Join the conversation and post a comment.

  1. Bobbi Junior

    Ruth, this story brought a tear to my eye. This truly is how God, our Father, raises us in this world. Both arms around us, helping, encouraging.

    One more point comes to mind that wasn’t mentioned in the story. God doesn’t care if there’s a huge, audience watching. He loves, helps and encourages us, no matter how big a faux pas we’re in the midst of committing!

    Thanks for sharing. And give your encouraging friend a hug for all us writers. Such encouragers are rare.


    • Ruth Waring

      I’ll be very sure to hug Elda. She no longer goes on line so is unable to read this little tribute to her. Thanks for connecting. I think we writers need encouragement and support often. Blessings!!

  2. Kimberley Payne

    Thanks for the encouraging post, Ruth. Great timing!

  3. Sara Davison

    Beautiful Ruth! It is so important for us to encourage each other, but how much more encouraging is it that God can take our feeble efforts to serve Him through our writing or other gifts and talents and turn them into something breathtakingly beautiful. Thank you (and Elda) for the reminder!

    • Ruth Waring

      Sara, I don’t know about you but far too often my writing takes a hit, usually from a busy day and often from discouragement. I truly believe that the enemy does everything he can to prevent the message of God (in all forms, especially writing) from being shared. Reminders are just that…something to help us remember Who we are writing for. Appreciate your encouraging words.

  4. hjjoyes

    Thank you for sharing this beautiful story. It brought a tear to my eye. A kind word reaches into our hearts. It impacts and encourages us to know that someone recognizes and believes in our efforts whether large or small. We need more Elda’s who share their ‘great’ gift of encouragement.

    • Ruth Waring

      Glad you liked it, Heather. I knew you would! Indeed, we DO need more Eldas in our lives, and it’s a reminder for us to be ready and willing to be an encourager whenever the need arises…as you are to me!

  5. Susan Duke

    Great story Ruth. In addition to the underlying message, it also shows we are never too old to encourage someone or to be encouraged by someone. Love you.

  6. Susan Baker

    Thanks for sharing this Ruth. It has me really thinking…………

  7. Lynette Brown

    Hello Ruth –

    I enjoyed our time together at the speaking competition. It was good to share impressions and ideas on the speeches – and meet you.

    I took a quick look at your website with all the interesting topics and thoughts. What an encouraging ministry God has opened for you.

    I read a couple of your posted blogs and as I was currently reading a book by Paul E. Billheimer, entitled, Don’t Waste Your Sorrows, a few lines from the book jumped out at me that seemed to connect to the blog on “Time” and your focus on suffering.

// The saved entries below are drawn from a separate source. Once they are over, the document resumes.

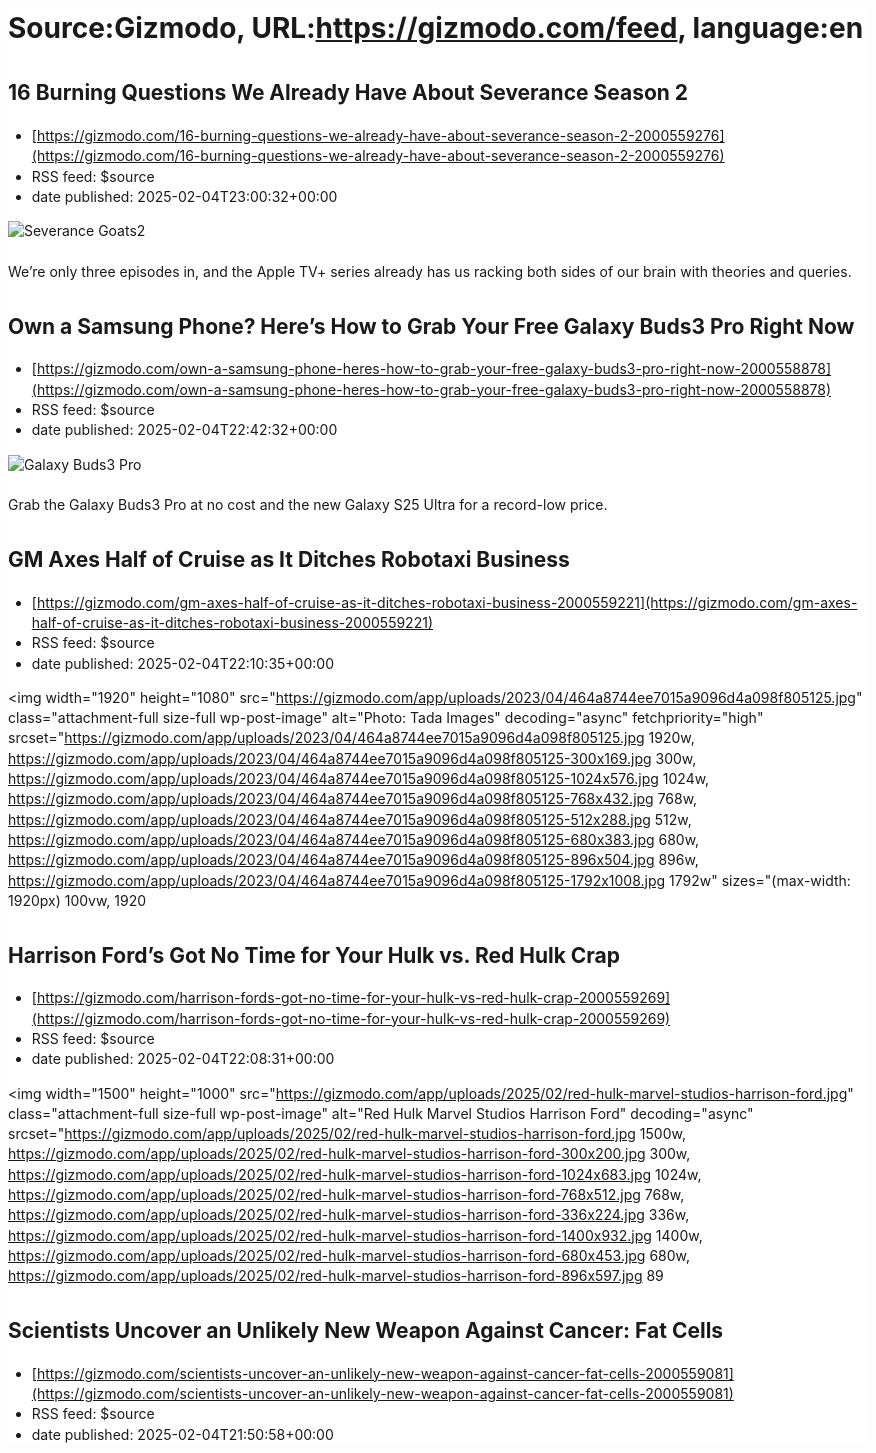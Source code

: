 # Source:Gizmodo, URL:https://gizmodo.com/feed, language:en

## 16 Burning Questions We Already Have About Severance Season 2
 - [https://gizmodo.com/16-burning-questions-we-already-have-about-severance-season-2-2000559276](https://gizmodo.com/16-burning-questions-we-already-have-about-severance-season-2-2000559276)
 - RSS feed: $source
 - date published: 2025-02-04T23:00:32+00:00

<img width="1500" height="1000" src="https://gizmodo.com/app/uploads/2025/02/Severance_goats2.jpg" class="attachment-full size-full wp-post-image" alt="Severance Goats2" decoding="async" fetchpriority="high" srcset="https://gizmodo.com/app/uploads/2025/02/Severance_goats2.jpg 1500w, https://gizmodo.com/app/uploads/2025/02/Severance_goats2-300x200.jpg 300w, https://gizmodo.com/app/uploads/2025/02/Severance_goats2-1024x683.jpg 1024w, https://gizmodo.com/app/uploads/2025/02/Severance_goats2-768x512.jpg 768w, https://gizmodo.com/app/uploads/2025/02/Severance_goats2-336x224.jpg 336w, https://gizmodo.com/app/uploads/2025/02/Severance_goats2-1400x932.jpg 1400w, https://gizmodo.com/app/uploads/2025/02/Severance_goats2-680x453.jpg 680w, https://gizmodo.com/app/uploads/2025/02/Severance_goats2-896x597.jpg 896w" sizes="(max-width: 1500px) 100vw, 1500px"><br><br>We’re only three episodes in, and the Apple TV+ series already has us racking both sides of our brain with theories and queries.

## Own a Samsung Phone? Here’s How to Grab Your Free Galaxy Buds3 Pro Right Now
 - [https://gizmodo.com/own-a-samsung-phone-heres-how-to-grab-your-free-galaxy-buds3-pro-right-now-2000558878](https://gizmodo.com/own-a-samsung-phone-heres-how-to-grab-your-free-galaxy-buds3-pro-right-now-2000558878)
 - RSS feed: $source
 - date published: 2025-02-04T22:42:32+00:00

<img width="1500" height="1000" src="https://gizmodo.com/app/uploads/2024/11/galaxy-buds3-pro.jpg" class="attachment-full size-full wp-post-image" alt="Galaxy Buds3 Pro" decoding="async" loading="lazy" srcset="https://gizmodo.com/app/uploads/2024/11/galaxy-buds3-pro.jpg 1500w, https://gizmodo.com/app/uploads/2024/11/galaxy-buds3-pro-300x200.jpg 300w, https://gizmodo.com/app/uploads/2024/11/galaxy-buds3-pro-1024x683.jpg 1024w, https://gizmodo.com/app/uploads/2024/11/galaxy-buds3-pro-768x512.jpg 768w, https://gizmodo.com/app/uploads/2024/11/galaxy-buds3-pro-336x224.jpg 336w, https://gizmodo.com/app/uploads/2024/11/galaxy-buds3-pro-1400x932.jpg 1400w, https://gizmodo.com/app/uploads/2024/11/galaxy-buds3-pro-680x453.jpg 680w, https://gizmodo.com/app/uploads/2024/11/galaxy-buds3-pro-896x597.jpg 896w" sizes="(max-width: 1500px) 100vw, 1500px"><br><br>Grab the Galaxy Buds3 Pro at no cost and the new Galaxy S25 Ultra for a record-low price.

## GM Axes Half of Cruise as It Ditches Robotaxi Business
 - [https://gizmodo.com/gm-axes-half-of-cruise-as-it-ditches-robotaxi-business-2000559221](https://gizmodo.com/gm-axes-half-of-cruise-as-it-ditches-robotaxi-business-2000559221)
 - RSS feed: $source
 - date published: 2025-02-04T22:10:35+00:00

<img width="1920" height="1080" src="https://gizmodo.com/app/uploads/2023/04/464a8744ee7015a9096d4a098f805125.jpg" class="attachment-full size-full wp-post-image" alt="Photo: Tada Images" decoding="async" fetchpriority="high" srcset="https://gizmodo.com/app/uploads/2023/04/464a8744ee7015a9096d4a098f805125.jpg 1920w, https://gizmodo.com/app/uploads/2023/04/464a8744ee7015a9096d4a098f805125-300x169.jpg 300w, https://gizmodo.com/app/uploads/2023/04/464a8744ee7015a9096d4a098f805125-1024x576.jpg 1024w, https://gizmodo.com/app/uploads/2023/04/464a8744ee7015a9096d4a098f805125-768x432.jpg 768w, https://gizmodo.com/app/uploads/2023/04/464a8744ee7015a9096d4a098f805125-512x288.jpg 512w, https://gizmodo.com/app/uploads/2023/04/464a8744ee7015a9096d4a098f805125-680x383.jpg 680w, https://gizmodo.com/app/uploads/2023/04/464a8744ee7015a9096d4a098f805125-896x504.jpg 896w, https://gizmodo.com/app/uploads/2023/04/464a8744ee7015a9096d4a098f805125-1792x1008.jpg 1792w" sizes="(max-width: 1920px) 100vw, 1920

## Harrison Ford’s Got No Time for Your Hulk vs. Red Hulk Crap
 - [https://gizmodo.com/harrison-fords-got-no-time-for-your-hulk-vs-red-hulk-crap-2000559269](https://gizmodo.com/harrison-fords-got-no-time-for-your-hulk-vs-red-hulk-crap-2000559269)
 - RSS feed: $source
 - date published: 2025-02-04T22:08:31+00:00

<img width="1500" height="1000" src="https://gizmodo.com/app/uploads/2025/02/red-hulk-marvel-studios-harrison-ford.jpg" class="attachment-full size-full wp-post-image" alt="Red Hulk Marvel Studios Harrison Ford" decoding="async" srcset="https://gizmodo.com/app/uploads/2025/02/red-hulk-marvel-studios-harrison-ford.jpg 1500w, https://gizmodo.com/app/uploads/2025/02/red-hulk-marvel-studios-harrison-ford-300x200.jpg 300w, https://gizmodo.com/app/uploads/2025/02/red-hulk-marvel-studios-harrison-ford-1024x683.jpg 1024w, https://gizmodo.com/app/uploads/2025/02/red-hulk-marvel-studios-harrison-ford-768x512.jpg 768w, https://gizmodo.com/app/uploads/2025/02/red-hulk-marvel-studios-harrison-ford-336x224.jpg 336w, https://gizmodo.com/app/uploads/2025/02/red-hulk-marvel-studios-harrison-ford-1400x932.jpg 1400w, https://gizmodo.com/app/uploads/2025/02/red-hulk-marvel-studios-harrison-ford-680x453.jpg 680w, https://gizmodo.com/app/uploads/2025/02/red-hulk-marvel-studios-harrison-ford-896x597.jpg 89

## Scientists Uncover an Unlikely New Weapon Against Cancer: Fat Cells
 - [https://gizmodo.com/scientists-uncover-an-unlikely-new-weapon-against-cancer-fat-cells-2000559081](https://gizmodo.com/scientists-uncover-an-unlikely-new-weapon-against-cancer-fat-cells-2000559081)
 - RSS feed: $source
 - date published: 2025-02-04T21:50:58+00:00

    I’ll quote them here as the author says it a whole lot better than I would be able:

    ” The centre of gravity of God’s discipline is not time but eternity. Allowing God’s discipline to wean one from vain ambition and selfishness increases agape love and transmutes one’s brokenness into eternal glory. Rejecting and refusing the painful circumstances which God planned …is to waste one’s sorrows.”

    Having a glimpse of the erternal value of suffering helps us to better understand the “joy” that James speaks about when we are in the midst of pain and tribulation. It seems to be all about building God’s character in us.

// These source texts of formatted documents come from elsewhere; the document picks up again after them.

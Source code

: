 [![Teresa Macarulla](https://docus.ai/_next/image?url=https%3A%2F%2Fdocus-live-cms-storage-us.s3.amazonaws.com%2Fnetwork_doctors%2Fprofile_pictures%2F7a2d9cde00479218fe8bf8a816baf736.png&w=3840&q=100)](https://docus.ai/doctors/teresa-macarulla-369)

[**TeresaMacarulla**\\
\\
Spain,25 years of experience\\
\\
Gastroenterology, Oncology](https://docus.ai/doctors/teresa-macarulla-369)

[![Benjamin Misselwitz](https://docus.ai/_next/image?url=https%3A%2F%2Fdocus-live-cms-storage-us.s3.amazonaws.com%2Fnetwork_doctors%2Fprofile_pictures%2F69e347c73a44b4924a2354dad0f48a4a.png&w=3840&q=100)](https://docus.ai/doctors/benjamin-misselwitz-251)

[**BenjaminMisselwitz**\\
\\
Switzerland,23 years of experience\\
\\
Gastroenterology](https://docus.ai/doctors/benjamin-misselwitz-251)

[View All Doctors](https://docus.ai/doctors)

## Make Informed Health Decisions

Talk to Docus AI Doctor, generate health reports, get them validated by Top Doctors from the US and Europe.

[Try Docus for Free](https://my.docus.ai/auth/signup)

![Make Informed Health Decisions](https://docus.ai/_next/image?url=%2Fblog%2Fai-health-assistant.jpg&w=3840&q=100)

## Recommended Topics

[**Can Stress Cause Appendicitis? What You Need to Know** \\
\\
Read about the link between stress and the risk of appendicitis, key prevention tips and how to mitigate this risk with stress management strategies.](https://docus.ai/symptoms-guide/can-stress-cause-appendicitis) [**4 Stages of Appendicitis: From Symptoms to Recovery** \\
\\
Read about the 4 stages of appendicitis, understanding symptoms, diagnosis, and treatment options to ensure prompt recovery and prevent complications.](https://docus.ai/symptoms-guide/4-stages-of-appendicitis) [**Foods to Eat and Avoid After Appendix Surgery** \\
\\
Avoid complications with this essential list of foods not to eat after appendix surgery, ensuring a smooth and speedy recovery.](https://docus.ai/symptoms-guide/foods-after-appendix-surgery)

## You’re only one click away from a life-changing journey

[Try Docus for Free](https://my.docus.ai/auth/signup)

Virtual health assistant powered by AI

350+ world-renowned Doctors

    Blessings to you, Ruth. Lynette

    • Ruth Waring

      So nice to see your thought-provoking response to my blogging efforts. I, too, enjoyed our morning together listening to the young minds share their stories. Maybe in two years we’ll be privileged to be judges again! In the meantime, let’s stay in touch. Perhaps a coffee or a chai latte (for me!) when you are in Lindsay. Cheers!

  8. Lynette Brown

    A chai latte! What an adventure! Getting together sounds like fun. I’ll let you know when I’m planning on coming in and see if the time works for you. Blessings.

  9. Brenda

    What a wonderful word-picture of Abba’s encouragement to each of his children. God bless you Ruth!